__YOUR INSTRUCTIONS__.
The expected result is a word-for-word copy of the entries, minus any pictures.
_ _ _ _ _ _ _
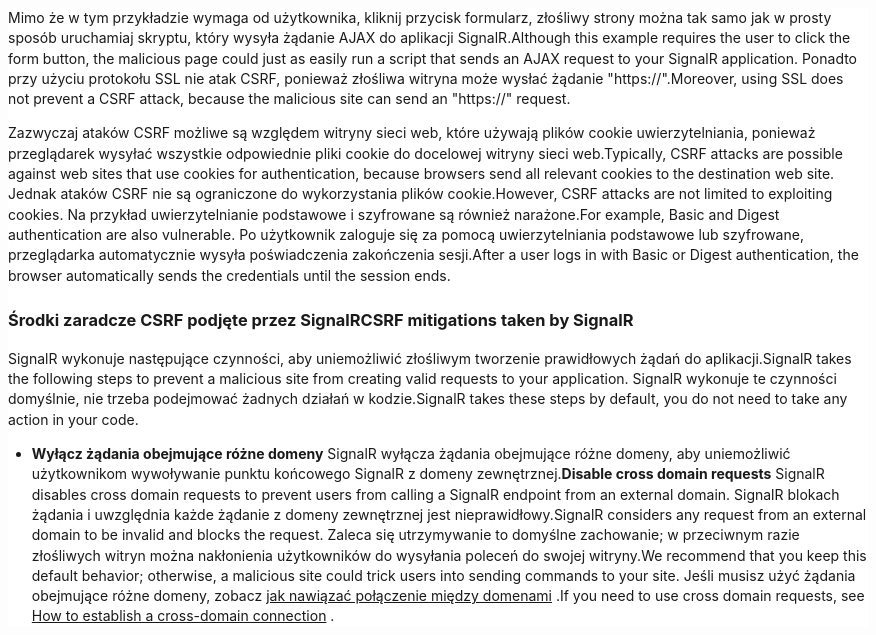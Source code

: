 <span data-ttu-id="7ed38-192">Mimo że w tym przykładzie wymaga od użytkownika, kliknij przycisk formularz, złośliwy strony można tak samo jak w prosty sposób uruchamiaj skryptu, który wysyła żądanie AJAX do aplikacji SignalR.</span><span class="sxs-lookup"><span data-stu-id="7ed38-192">Although this example requires the user to click the form button, the malicious page could just as easily run a script that sends an AJAX request to your SignalR application.</span></span> <span data-ttu-id="7ed38-193">Ponadto przy użyciu protokołu SSL nie atak CSRF, ponieważ złośliwa witryna może wysłać żądanie "https://".</span><span class="sxs-lookup"><span data-stu-id="7ed38-193">Moreover, using SSL does not prevent a CSRF attack, because the malicious site can send an "https://" request.</span></span>

<span data-ttu-id="7ed38-194">Zazwyczaj ataków CSRF możliwe są względem witryny sieci web, które używają plików cookie uwierzytelniania, ponieważ przeglądarek wysyłać wszystkie odpowiednie pliki cookie do docelowej witryny sieci web.</span><span class="sxs-lookup"><span data-stu-id="7ed38-194">Typically, CSRF attacks are possible against web sites that use cookies for authentication, because browsers send all relevant cookies to the destination web site.</span></span> <span data-ttu-id="7ed38-195">Jednak ataków CSRF nie są ograniczone do wykorzystania plików cookie.</span><span class="sxs-lookup"><span data-stu-id="7ed38-195">However, CSRF attacks are not limited to exploiting cookies.</span></span> <span data-ttu-id="7ed38-196">Na przykład uwierzytelnianie podstawowe i szyfrowane są również narażone.</span><span class="sxs-lookup"><span data-stu-id="7ed38-196">For example, Basic and Digest authentication are also vulnerable.</span></span> <span data-ttu-id="7ed38-197">Po użytkownik zaloguje się za pomocą uwierzytelniania podstawowe lub szyfrowane, przeglądarka automatycznie wysyła poświadczenia zakończenia sesji.</span><span class="sxs-lookup"><span data-stu-id="7ed38-197">After a user logs in with Basic or Digest authentication, the browser automatically sends the credentials until the session ends.</span></span>

### <a name="csrf-mitigations-taken-by-signalr"></a><span data-ttu-id="7ed38-198">Środki zaradcze CSRF podjęte przez SignalR</span><span class="sxs-lookup"><span data-stu-id="7ed38-198">CSRF mitigations taken by SignalR</span></span>

<span data-ttu-id="7ed38-199">SignalR wykonuje następujące czynności, aby uniemożliwić złośliwym tworzenie prawidłowych żądań do aplikacji.</span><span class="sxs-lookup"><span data-stu-id="7ed38-199">SignalR takes the following steps to prevent a malicious site from creating valid requests to your application.</span></span> <span data-ttu-id="7ed38-200">SignalR wykonuje te czynności domyślnie, nie trzeba podejmować żadnych działań w kodzie.</span><span class="sxs-lookup"><span data-stu-id="7ed38-200">SignalR takes these steps by default, you do not need to take any action in your code.</span></span>

- <span data-ttu-id="7ed38-201">**Wyłącz żądania obejmujące różne domeny** SignalR wyłącza żądania obejmujące różne domeny, aby uniemożliwić użytkownikom wywoływanie punktu końcowego SignalR z domeny zewnętrznej.</span><span class="sxs-lookup"><span data-stu-id="7ed38-201">**Disable cross domain requests** SignalR disables cross domain requests to prevent users from calling a SignalR endpoint from an external domain.</span></span> <span data-ttu-id="7ed38-202">SignalR blokach żądania i uwzględnia każde żądanie z domeny zewnętrznej jest nieprawidłowy.</span><span class="sxs-lookup"><span data-stu-id="7ed38-202">SignalR considers any request from an external domain to be invalid and blocks the request.</span></span> <span data-ttu-id="7ed38-203">Zaleca się utrzymywanie to domyślne zachowanie; w przeciwnym razie złośliwych witryn można nakłonienia użytkowników do wysyłania poleceń do swojej witryny.</span><span class="sxs-lookup"><span data-stu-id="7ed38-203">We recommend that you keep this default behavior; otherwise, a malicious site could trick users into sending commands to your site.</span></span> <span data-ttu-id="7ed38-204">Jeśli musisz użyć żądania obejmujące różne domeny, zobacz [jak nawiązać połączenie między domenami](../guide-to-the-api/hubs-api-guide-javascript-client.md#crossdomain) .</span><span class="sxs-lookup"><span data-stu-id="7ed38-204">If you need to use cross domain requests, see     [How to establish a cross-domain connection](../guide-to-the-api/hubs-api-guide-javascript-client.md#crossdomain) .</span></span>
_ _ _ _ _ _ _
__OUTPUT FOR THIS TASK__.
Source code

: <span data-ttu-id="7ed38-192">Mimo że w tym przykładzie wymaga od użytkownika, kliknij przycisk formularz, złośliwy strony można tak samo jak w prosty sposób uruchamiaj skryptu, który wysyła żądanie AJAX do aplikacji SignalR.</span><span class="sxs-lookup"><span data-stu-id="7ed38-192">Although this example requires the user to click the form button, the malicious page could just as easily run a script that sends an AJAX request to your SignalR application.</span></span> <span data-ttu-id="7ed38-193">Ponadto przy użyciu protokołu SSL nie atak CSRF, ponieważ złośliwa witryna może wysłać żądanie "https://".</span><span class="sxs-lookup"><span data-stu-id="7ed38-193">Moreover, using SSL does not prevent a CSRF attack, because the malicious site can send an "https://" request.</span></span>

<span data-ttu-id="7ed38-194">Zazwyczaj ataków CSRF możliwe są względem witryny sieci web, które używają plików cookie uwierzytelniania, ponieważ przeglądarek wysyłać wszystkie odpowiednie pliki cookie do docelowej witryny sieci web.</span><span class="sxs-lookup"><span data-stu-id="7ed38-194">Typically, CSRF attacks are possible against web sites that use cookies for authentication, because browsers send all relevant cookies to the destination web site.</span></span> <span data-ttu-id="7ed38-195">Jednak ataków CSRF nie są ograniczone do wykorzystania plików cookie.</span><span class="sxs-lookup"><span data-stu-id="7ed38-195">However, CSRF attacks are not limited to exploiting cookies.</span></span> <span data-ttu-id="7ed38-196">Na przykład uwierzytelnianie podstawowe i szyfrowane są również narażone.</span><span class="sxs-lookup"><span data-stu-id="7ed38-196">For example, Basic and Digest authentication are also vulnerable.</span></span> <span data-ttu-id="7ed38-197">Po użytkownik zaloguje się za pomocą uwierzytelniania podstawowe lub szyfrowane, przeglądarka automatycznie wysyła poświadczenia zakończenia sesji.</span><span class="sxs-lookup"><span data-stu-id="7ed38-197">After a user logs in with Basic or Digest authentication, the browser automatically sends the credentials until the session ends.</span></span>

### <a name="csrf-mitigations-taken-by-signalr"></a><span data-ttu-id="7ed38-198">Środki zaradcze CSRF podjęte przez SignalR</span><span class="sxs-lookup"><span data-stu-id="7ed38-198">CSRF mitigations taken by SignalR</span></span>

<span data-ttu-id="7ed38-199">SignalR wykonuje następujące czynności, aby uniemożliwić złośliwym tworzenie prawidłowych żądań do aplikacji.</span><span class="sxs-lookup"><span data-stu-id="7ed38-199">SignalR takes the following steps to prevent a malicious site from creating valid requests to your application.</span></span> <span data-ttu-id="7ed38-200">SignalR wykonuje te czynności domyślnie, nie trzeba podejmować żadnych działań w kodzie.</span><span class="sxs-lookup"><span data-stu-id="7ed38-200">SignalR takes these steps by default, you do not need to take any action in your code.</span></span>

- <span data-ttu-id="7ed38-201">**Wyłącz żądania obejmujące różne domeny** SignalR wyłącza żądania obejmujące różne domeny, aby uniemożliwić użytkownikom wywoływanie punktu końcowego SignalR z domeny zewnętrznej.</span><span class="sxs-lookup"><span data-stu-id="7ed38-201">**Disable cross domain requests** SignalR disables cross domain requests to prevent users from calling a SignalR endpoint from an external domain.</span></span> <span data-ttu-id="7ed38-202">SignalR blokach żądania i uwzględnia każde żądanie z domeny zewnętrznej jest nieprawidłowy.</span><span class="sxs-lookup"><span data-stu-id="7ed38-202">SignalR considers any request from an external domain to be invalid and blocks the request.</span></span> <span data-ttu-id="7ed38-203">Zaleca się utrzymywanie to domyślne zachowanie; w przeciwnym razie złośliwych witryn można nakłonienia użytkowników do wysyłania poleceń do swojej witryny.</span><span class="sxs-lookup"><span data-stu-id="7ed38-203">We recommend that you keep this default behavior; otherwise, a malicious site could trick users into sending commands to your site.</span></span> <span data-ttu-id="7ed38-204">Jeśli musisz użyć żądania obejmujące różne domeny, zobacz [jak nawiązać połączenie między domenami](../guide-to-the-api/hubs-api-guide-javascript-client.md#crossdomain) .</span><span class="sxs-lookup"><span data-stu-id="7ed38-204">If you need to use cross domain requests, see     [How to establish a cross-domain connection](../guide-to-the-api/hubs-api-guide-javascript-client.md#crossdomain) .</span></span>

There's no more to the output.